A Reproducible Benchmark of Lightweight CNNs: Accuracy, Efficiency, and the Impact of Pretrained Initialization
arXiv:2505.03303v3 Announce Type: replace-cross Abstract: Lightweight convolutional neural networks are often compared using results obtained with different training recipes, input settings, and pretrained checkpoints. Such differences make architecture rankings difficult to interpret. This study...
The Reproducibility Crisis Hits Lightweight CNNs
A new preprint on arXiv tackles a persistent problem in applied deep learning: the lack of standardized benchmarking for lightweight convolutional neural networks (CNNs). The study systematically evaluates how different training recipes, input resolutions, and—crucially—pretrained initialization strategies distort architecture comparisons. By controlling these variables, the authors provide a cleaner ranking of models like MobileNetV3, EfficientNet-Lite, and ShuffleNetV2 across accuracy and efficiency metrics.
The core finding is unsurprising yet important: pretrained initialization dramatically alters performance rankings. A model that appears superior when trained from scratch may fall behind when fine-tuned from ImageNet weights, and vice versa. This is not a minor detail—it means many published comparisons are effectively comparing apples to oranges, because they implicitly assume initialization is a neutral factor.

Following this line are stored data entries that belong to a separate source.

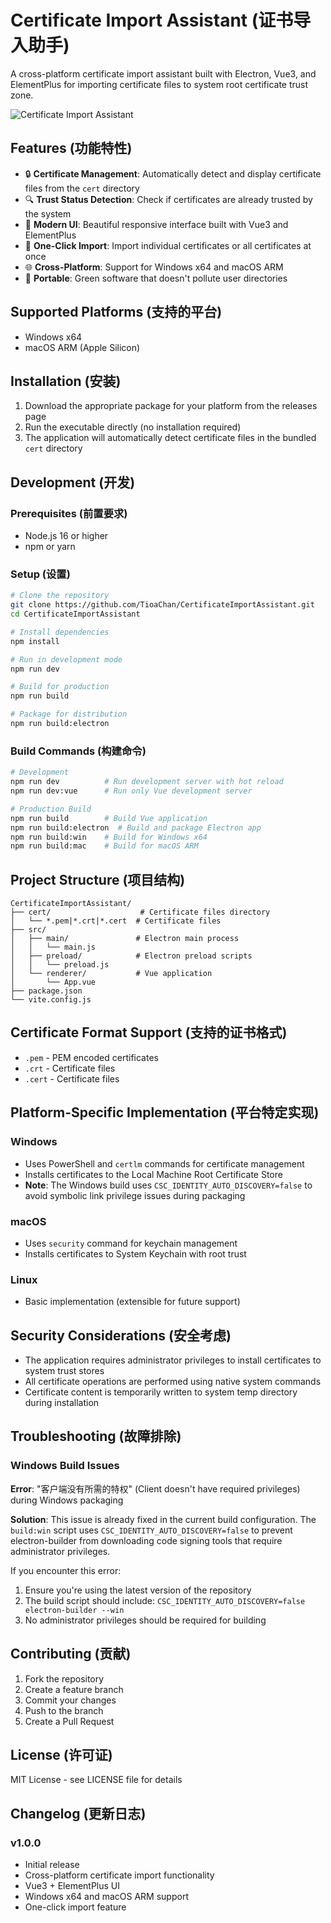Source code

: # Certificate Import Assistant (证书导入助手)

A cross-platform certificate import assistant built with Electron, Vue3, and ElementPlus for importing certificate files to system root certificate trust zone.

![Certificate Import Assistant](https://github.com/user-attachments/assets/f9d16fc0-9feb-4be3-80e7-4bdfe1deb130)

## Features (功能特性)

- 🔒 **Certificate Management**: Automatically detect and display certificate files from the `cert` directory
- 🔍 **Trust Status Detection**: Check if certificates are already trusted by the system
- 📱 **Modern UI**: Beautiful responsive interface built with Vue3 and ElementPlus
- 🚀 **One-Click Import**: Import individual certificates or all certificates at once
- 🌐 **Cross-Platform**: Support for Windows x64 and macOS ARM
- 💚 **Portable**: Green software that doesn't pollute user directories

## Supported Platforms (支持的平台)

- Windows x64
- macOS ARM (Apple Silicon)

## Installation (安装)

1. Download the appropriate package for your platform from the releases page
2. Run the executable directly (no installation required)
3. The application will automatically detect certificate files in the bundled `cert` directory

## Development (开发)

### Prerequisites (前置要求)

- Node.js 16 or higher
- npm or yarn

### Setup (设置)

```bash
# Clone the repository
git clone https://github.com/TioaChan/CertificateImportAssistant.git
cd CertificateImportAssistant

# Install dependencies
npm install

# Run in development mode
npm run dev

# Build for production
npm run build

# Package for distribution
npm run build:electron
```

### Build Commands (构建命令)

```bash
# Development
npm run dev          # Run development server with hot reload
npm run dev:vue      # Run only Vue development server

# Production Build
npm run build        # Build Vue application
npm run build:electron  # Build and package Electron app
npm run build:win    # Build for Windows x64
npm run build:mac    # Build for macOS ARM
```

## Project Structure (项目结构)

```
CertificateImportAssistant/
├── cert/                    # Certificate files directory
│   └── *.pem|*.crt|*.cert  # Certificate files
├── src/
│   ├── main/               # Electron main process
│   │   └── main.js
│   ├── preload/            # Electron preload scripts
│   │   └── preload.js
│   └── renderer/           # Vue application
│       └── App.vue
├── package.json
└── vite.config.js
```

## Certificate Format Support (支持的证书格式)

- `.pem` - PEM encoded certificates
- `.crt` - Certificate files
- `.cert` - Certificate files

## Platform-Specific Implementation (平台特定实现)

### Windows
- Uses PowerShell and `certlm` commands for certificate management
- Installs certificates to the Local Machine Root Certificate Store
- **Note**: The Windows build uses `CSC_IDENTITY_AUTO_DISCOVERY=false` to avoid symbolic link privilege issues during packaging

### macOS
- Uses `security` command for keychain management
- Installs certificates to System Keychain with root trust

### Linux
- Basic implementation (extensible for future support)

## Security Considerations (安全考虑)

- The application requires administrator privileges to install certificates to system trust stores
- All certificate operations are performed using native system commands
- Certificate content is temporarily written to system temp directory during installation

## Troubleshooting (故障排除)

### Windows Build Issues

**Error**: "客户端没有所需的特权" (Client doesn't have required privileges) during Windows packaging

**Solution**: This issue is already fixed in the current build configuration. The `build:win` script uses `CSC_IDENTITY_AUTO_DISCOVERY=false` to prevent electron-builder from downloading code signing tools that require administrator privileges.

If you encounter this error:
1. Ensure you're using the latest version of the repository
2. The build script should include: `CSC_IDENTITY_AUTO_DISCOVERY=false electron-builder --win`
3. No administrator privileges should be required for building

## Contributing (贡献)

1. Fork the repository
2. Create a feature branch
3. Commit your changes
4. Push to the branch
5. Create a Pull Request

## License (许可证)

MIT License - see LICENSE file for details

## Changelog (更新日志)

### v1.0.0
- Initial release
- Cross-platform certificate import functionality
- Vue3 + ElementPlus UI
- Windows x64 and macOS ARM support
- One-click import feature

Why This Matters for the Field
The lightweight CNN space has become a crowded marketplace of architectures, each claiming Pareto-optimal trade-offs between speed and accuracy. Yet practitioners routinely find that reproducing these claims is difficult. The problem is not malice but methodology: researchers optimize training hyperparameters for their own models, use different data augmentation pipelines, and rely on different pretrained checkpoints. The result is a fragmented evidence base where the "best" model depends more on the evaluation setup than on architectural merit.
This study matters because it quantifies the problem. By holding training recipes constant and varying only initialization, the authors show that pretrained weights can shift accuracy by 2-5% on ImageNet—enough to flip rankings entirely. For edge deployment, where every percentage point of accuracy is hard-won, this is not noise; it is systematic bias.
Implications for AI Practitioners
First, never trust a single benchmark. If a paper claims Model A outperforms Model B, check whether both were trained with identical protocols. The authors provide a reproducible framework that others can adopt, and practitioners should demand this level of rigor before selecting an architecture for production.
Second, pretrained initialization is a design choice, not a free lunch. Many teams default to ImageNet-pretrained weights without considering whether the target domain matches ImageNet's distribution. This study reinforces that initialization is a hyperparameter that should be tuned alongside learning rate and batch size.
Third, lightweight CNNs are not yet commoditized. The field still lacks a clear winner, and the best model for a given latency budget depends on the specific deployment constraints. The study's controlled benchmarks offer a more reliable starting point, but practitioners should still validate on their own data and hardware.
Key Takeaways
- Pretrained initialization can alter accuracy rankings by 2-5%, making many published comparisons unreliable.
- Standardized training recipes are essential for meaningful architecture comparisons; this study provides a reproducible baseline.
- Practitioners should treat initialization as a tunable hyperparameter, not a fixed default.
- No single lightweight CNN dominates across all efficiency-accuracy trade-offs; selection requires domain-specific validation.